> [Exercise instructions]
What are the lines, copied exactly, from the one containing "Depending on your" through the last line of the records below, both included?

#### Supplied data

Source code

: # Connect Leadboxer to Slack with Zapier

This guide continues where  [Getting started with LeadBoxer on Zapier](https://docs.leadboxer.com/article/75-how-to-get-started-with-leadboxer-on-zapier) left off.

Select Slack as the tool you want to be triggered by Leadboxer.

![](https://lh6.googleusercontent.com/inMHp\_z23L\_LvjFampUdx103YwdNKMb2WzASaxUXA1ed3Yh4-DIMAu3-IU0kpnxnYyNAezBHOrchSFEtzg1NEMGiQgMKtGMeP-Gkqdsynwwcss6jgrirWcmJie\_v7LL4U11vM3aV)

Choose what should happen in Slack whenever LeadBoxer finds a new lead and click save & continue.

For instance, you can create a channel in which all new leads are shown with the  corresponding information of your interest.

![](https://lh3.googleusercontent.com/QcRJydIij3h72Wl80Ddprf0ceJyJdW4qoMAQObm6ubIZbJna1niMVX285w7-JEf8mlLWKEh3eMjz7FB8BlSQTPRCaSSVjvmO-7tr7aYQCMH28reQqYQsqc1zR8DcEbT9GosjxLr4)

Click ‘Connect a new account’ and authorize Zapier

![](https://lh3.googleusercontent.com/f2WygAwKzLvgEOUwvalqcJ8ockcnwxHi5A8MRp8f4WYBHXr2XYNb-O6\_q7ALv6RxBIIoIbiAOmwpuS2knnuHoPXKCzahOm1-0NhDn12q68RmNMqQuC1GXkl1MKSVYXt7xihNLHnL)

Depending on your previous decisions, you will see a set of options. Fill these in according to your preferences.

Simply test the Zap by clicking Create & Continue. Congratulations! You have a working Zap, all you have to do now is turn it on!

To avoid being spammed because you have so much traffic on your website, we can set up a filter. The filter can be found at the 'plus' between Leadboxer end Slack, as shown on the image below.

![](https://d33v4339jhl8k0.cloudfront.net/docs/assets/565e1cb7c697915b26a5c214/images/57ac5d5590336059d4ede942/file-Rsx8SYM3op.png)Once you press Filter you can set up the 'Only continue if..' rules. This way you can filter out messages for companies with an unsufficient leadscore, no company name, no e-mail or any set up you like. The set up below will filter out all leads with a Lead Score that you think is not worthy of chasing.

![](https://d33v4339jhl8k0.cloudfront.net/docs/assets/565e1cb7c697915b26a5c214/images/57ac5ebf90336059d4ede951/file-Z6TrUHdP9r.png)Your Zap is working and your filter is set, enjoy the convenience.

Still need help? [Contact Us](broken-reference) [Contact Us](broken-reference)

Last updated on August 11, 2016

########

> [Task solution]
Depending on your previous decisions, you will see a set of options. Fill these in according to your preferences.

Simply test the Zap by clicking Create & Continue. Congratulations! You have a working Zap, all you have to do now is turn it on!

To avoid being spammed because you have so much traffic on your website, we can set up a filter. The filter can be found at the 'plus' between Leadboxer end Slack, as shown on the image below.

![](https://d33v4339jhl8k0.cloudfront.net/docs/assets/565e1cb7c697915b26a5c214/images/57ac5d5590336059d4ede942/file-Rsx8SYM3op.png)Once you press Filter you can set up the 'Only continue if..' rules. This way you can filter out messages for companies with an unsufficient leadscore, no company name, no e-mail or any set up you like. The set up below will filter out all leads with a Lead Score that you think is not worthy of chasing.

![](https://d33v4339jhl8k0.cloudfront.net/docs/assets/565e1cb7c697915b26a5c214/images/57ac5ebf90336059d4ede951/file-Z6TrUHdP9r.png)Your Zap is working and your filter is set, enjoy the convenience.

Still need help? [Contact Us](broken-reference) [Contact Us](broken-reference)

Last updated on August 11, 2016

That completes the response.